Task statement => Identify, in the records below, every line where the string "systematic" appears, and copy each such line.
━━━━━━━━━━
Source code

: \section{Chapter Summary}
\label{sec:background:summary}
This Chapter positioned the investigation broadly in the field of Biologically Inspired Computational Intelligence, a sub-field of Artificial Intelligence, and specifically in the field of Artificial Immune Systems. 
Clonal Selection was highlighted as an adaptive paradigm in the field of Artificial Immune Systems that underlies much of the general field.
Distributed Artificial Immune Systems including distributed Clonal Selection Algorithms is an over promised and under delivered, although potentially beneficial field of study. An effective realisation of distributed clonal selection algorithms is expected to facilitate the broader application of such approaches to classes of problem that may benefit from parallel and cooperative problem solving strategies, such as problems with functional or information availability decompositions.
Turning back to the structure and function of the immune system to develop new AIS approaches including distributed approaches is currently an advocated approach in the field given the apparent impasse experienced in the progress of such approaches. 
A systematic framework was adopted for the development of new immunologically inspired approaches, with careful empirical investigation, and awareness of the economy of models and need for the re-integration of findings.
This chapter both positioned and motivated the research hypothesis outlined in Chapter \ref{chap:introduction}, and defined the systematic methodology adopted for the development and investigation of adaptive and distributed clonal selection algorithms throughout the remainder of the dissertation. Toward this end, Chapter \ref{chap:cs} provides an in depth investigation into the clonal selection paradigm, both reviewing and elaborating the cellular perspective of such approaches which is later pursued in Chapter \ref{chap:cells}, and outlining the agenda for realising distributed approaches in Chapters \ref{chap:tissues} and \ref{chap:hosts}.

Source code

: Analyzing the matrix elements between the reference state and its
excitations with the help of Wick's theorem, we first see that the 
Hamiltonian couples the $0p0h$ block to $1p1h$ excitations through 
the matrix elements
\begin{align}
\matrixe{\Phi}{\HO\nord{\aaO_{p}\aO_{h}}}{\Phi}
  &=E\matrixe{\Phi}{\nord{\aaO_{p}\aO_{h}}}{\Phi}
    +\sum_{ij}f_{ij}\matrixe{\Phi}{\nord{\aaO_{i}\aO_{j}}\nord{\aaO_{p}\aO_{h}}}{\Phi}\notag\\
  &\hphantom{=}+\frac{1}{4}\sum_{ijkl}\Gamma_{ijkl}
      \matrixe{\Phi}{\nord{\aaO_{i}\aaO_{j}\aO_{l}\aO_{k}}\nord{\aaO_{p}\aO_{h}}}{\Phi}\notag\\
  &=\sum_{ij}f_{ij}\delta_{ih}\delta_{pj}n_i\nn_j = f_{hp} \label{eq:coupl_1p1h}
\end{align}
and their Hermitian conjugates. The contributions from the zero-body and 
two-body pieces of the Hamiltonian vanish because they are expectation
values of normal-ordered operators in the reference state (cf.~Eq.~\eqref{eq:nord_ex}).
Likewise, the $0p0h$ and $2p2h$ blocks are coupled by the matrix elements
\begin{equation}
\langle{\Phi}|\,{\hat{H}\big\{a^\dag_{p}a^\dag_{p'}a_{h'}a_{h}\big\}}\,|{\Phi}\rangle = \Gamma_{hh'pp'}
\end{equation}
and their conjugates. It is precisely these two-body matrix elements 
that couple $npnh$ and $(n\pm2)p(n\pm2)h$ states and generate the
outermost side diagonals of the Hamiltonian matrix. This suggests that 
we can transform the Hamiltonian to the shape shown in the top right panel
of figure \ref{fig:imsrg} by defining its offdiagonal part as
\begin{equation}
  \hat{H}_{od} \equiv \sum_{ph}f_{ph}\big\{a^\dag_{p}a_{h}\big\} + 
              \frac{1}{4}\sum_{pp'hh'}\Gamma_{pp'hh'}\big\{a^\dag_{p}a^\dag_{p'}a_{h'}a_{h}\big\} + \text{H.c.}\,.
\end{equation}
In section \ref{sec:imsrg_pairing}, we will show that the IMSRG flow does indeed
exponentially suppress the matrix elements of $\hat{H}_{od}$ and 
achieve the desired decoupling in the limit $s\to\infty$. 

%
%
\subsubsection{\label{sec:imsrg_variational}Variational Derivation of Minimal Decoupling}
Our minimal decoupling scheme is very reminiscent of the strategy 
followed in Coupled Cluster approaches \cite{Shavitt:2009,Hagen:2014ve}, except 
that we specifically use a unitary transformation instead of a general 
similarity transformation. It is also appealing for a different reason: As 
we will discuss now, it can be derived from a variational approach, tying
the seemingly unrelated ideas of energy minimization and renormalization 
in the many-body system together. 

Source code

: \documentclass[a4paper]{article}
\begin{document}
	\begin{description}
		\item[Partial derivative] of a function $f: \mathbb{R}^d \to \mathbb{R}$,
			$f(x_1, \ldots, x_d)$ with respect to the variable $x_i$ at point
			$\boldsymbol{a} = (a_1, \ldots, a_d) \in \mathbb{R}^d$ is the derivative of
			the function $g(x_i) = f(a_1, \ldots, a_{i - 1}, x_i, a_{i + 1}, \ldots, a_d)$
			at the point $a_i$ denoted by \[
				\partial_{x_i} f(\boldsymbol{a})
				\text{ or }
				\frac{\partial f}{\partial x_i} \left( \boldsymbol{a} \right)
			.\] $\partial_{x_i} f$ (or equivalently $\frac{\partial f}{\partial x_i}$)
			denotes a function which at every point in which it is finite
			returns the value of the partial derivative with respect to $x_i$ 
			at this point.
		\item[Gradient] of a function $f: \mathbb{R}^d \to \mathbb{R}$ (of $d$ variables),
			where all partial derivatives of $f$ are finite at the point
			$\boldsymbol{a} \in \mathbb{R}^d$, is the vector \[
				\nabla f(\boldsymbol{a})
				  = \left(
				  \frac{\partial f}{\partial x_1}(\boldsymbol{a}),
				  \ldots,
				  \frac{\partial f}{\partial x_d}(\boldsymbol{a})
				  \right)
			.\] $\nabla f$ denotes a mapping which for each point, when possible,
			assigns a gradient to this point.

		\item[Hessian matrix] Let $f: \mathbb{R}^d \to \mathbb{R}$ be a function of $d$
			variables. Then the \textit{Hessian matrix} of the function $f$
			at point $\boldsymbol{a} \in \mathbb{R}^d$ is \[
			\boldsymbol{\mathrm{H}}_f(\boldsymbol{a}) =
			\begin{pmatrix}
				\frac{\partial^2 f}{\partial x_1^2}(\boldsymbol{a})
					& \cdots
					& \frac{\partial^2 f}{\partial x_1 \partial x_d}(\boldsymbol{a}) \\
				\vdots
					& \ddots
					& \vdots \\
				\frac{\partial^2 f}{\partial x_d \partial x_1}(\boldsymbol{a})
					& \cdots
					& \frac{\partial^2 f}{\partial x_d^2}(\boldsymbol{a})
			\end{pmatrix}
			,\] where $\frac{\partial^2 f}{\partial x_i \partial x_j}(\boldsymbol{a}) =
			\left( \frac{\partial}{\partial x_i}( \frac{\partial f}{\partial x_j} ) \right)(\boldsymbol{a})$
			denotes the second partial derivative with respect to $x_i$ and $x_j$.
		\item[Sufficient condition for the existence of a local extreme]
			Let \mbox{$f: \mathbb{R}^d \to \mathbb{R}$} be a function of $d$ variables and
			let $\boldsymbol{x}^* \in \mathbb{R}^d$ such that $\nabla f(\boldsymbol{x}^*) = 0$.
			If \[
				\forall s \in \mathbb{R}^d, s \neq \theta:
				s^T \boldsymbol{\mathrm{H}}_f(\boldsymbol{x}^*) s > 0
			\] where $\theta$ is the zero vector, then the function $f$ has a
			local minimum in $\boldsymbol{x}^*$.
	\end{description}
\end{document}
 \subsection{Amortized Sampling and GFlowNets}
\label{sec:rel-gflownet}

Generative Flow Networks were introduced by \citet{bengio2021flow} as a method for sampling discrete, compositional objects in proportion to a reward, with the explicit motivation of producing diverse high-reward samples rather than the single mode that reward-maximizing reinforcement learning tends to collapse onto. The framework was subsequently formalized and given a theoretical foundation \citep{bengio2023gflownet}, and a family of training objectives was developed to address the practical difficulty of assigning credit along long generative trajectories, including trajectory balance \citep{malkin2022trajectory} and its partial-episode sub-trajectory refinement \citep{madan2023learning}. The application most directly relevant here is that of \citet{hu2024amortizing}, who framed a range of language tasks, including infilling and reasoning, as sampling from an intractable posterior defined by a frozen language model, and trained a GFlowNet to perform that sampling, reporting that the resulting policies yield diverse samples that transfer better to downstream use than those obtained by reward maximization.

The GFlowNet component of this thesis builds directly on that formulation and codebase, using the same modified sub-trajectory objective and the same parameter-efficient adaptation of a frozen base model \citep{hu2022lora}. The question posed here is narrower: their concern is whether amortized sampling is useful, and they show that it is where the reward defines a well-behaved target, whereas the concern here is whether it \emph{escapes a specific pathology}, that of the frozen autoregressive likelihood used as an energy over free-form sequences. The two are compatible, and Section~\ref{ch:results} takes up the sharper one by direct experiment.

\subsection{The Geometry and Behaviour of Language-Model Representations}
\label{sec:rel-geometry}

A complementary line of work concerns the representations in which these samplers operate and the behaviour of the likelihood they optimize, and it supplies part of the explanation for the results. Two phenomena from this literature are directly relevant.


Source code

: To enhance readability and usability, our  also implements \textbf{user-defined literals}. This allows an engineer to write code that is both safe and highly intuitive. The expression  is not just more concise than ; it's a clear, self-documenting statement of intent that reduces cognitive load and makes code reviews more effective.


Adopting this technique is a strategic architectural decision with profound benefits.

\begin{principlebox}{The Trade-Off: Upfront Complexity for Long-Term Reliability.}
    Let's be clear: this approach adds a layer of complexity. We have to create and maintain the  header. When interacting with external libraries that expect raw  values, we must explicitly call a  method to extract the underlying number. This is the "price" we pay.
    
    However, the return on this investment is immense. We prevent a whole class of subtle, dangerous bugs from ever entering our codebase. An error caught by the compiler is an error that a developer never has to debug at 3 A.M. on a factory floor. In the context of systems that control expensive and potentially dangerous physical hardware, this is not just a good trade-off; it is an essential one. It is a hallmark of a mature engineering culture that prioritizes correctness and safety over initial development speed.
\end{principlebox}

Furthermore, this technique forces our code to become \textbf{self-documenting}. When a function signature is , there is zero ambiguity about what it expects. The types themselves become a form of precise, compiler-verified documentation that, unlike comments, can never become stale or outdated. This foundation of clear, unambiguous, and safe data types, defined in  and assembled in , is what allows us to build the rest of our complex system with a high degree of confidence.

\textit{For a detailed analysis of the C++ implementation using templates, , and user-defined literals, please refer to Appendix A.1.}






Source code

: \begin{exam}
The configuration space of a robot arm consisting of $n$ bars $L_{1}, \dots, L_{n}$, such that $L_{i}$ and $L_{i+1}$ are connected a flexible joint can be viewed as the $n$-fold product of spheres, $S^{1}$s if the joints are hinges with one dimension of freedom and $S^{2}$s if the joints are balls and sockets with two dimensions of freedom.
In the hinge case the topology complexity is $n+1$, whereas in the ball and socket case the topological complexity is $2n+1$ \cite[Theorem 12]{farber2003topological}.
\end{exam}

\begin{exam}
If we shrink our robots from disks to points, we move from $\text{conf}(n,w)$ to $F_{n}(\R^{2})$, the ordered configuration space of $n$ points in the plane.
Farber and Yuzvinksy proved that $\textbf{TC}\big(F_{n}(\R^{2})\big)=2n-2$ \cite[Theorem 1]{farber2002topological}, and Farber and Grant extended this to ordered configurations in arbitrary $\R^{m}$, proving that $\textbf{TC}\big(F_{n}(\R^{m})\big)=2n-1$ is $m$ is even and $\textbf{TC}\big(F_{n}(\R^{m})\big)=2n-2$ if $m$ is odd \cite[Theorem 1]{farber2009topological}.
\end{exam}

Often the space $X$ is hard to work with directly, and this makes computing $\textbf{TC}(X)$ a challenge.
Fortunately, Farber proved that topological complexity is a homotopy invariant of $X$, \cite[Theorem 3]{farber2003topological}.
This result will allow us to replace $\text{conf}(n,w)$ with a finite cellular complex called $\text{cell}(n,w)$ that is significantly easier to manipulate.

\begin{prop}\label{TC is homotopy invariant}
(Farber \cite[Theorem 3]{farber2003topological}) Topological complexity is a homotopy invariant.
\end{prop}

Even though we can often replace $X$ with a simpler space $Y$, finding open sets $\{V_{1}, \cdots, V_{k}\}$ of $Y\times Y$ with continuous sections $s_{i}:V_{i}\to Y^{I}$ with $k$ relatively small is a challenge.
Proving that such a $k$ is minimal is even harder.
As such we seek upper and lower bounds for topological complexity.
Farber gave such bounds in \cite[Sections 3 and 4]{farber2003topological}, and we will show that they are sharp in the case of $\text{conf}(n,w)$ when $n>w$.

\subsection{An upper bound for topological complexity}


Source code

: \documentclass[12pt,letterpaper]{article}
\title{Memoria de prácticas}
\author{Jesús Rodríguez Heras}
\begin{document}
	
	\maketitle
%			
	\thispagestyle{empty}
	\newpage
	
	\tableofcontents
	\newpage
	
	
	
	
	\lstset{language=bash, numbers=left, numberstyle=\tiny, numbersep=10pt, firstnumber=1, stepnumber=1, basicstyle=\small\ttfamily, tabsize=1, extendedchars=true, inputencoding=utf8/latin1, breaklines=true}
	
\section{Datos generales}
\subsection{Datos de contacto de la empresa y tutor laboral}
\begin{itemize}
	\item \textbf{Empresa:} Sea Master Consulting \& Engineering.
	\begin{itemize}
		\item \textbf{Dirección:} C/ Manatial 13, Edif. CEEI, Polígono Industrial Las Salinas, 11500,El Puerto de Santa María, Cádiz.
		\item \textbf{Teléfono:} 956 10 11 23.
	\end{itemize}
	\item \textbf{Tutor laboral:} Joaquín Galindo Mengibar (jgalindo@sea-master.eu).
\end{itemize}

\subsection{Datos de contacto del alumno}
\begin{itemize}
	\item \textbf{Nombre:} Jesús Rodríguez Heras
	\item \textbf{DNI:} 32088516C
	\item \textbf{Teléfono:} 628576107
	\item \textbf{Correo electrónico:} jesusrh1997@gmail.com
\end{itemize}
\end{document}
━━━━━━━━━━
Exercise output =>
A systematic framework was adopted for the development of new immunologically inspired approaches, with careful empirical investigation, and awareness of the economy of models and need for the re-integration of findings.
This chapter both positioned and motivated the research hypothesis outlined in Chapter \ref{chap:introduction}, and defined the systematic methodology adopted for the development and investigation of adaptive and distributed clonal selection algorithms throughout the remainder of the dissertation. Toward this end, Chapter \ref{chap:cs} provides an in depth investigation into the clonal selection paradigm, both reviewing and elaborating the cellular perspective of such approaches which is later pursued in Chapter \ref{chap:cells}, and outlining the agenda for realising distributed approaches in Chapters \ref{chap:tissues} and \ref{chap:hosts}.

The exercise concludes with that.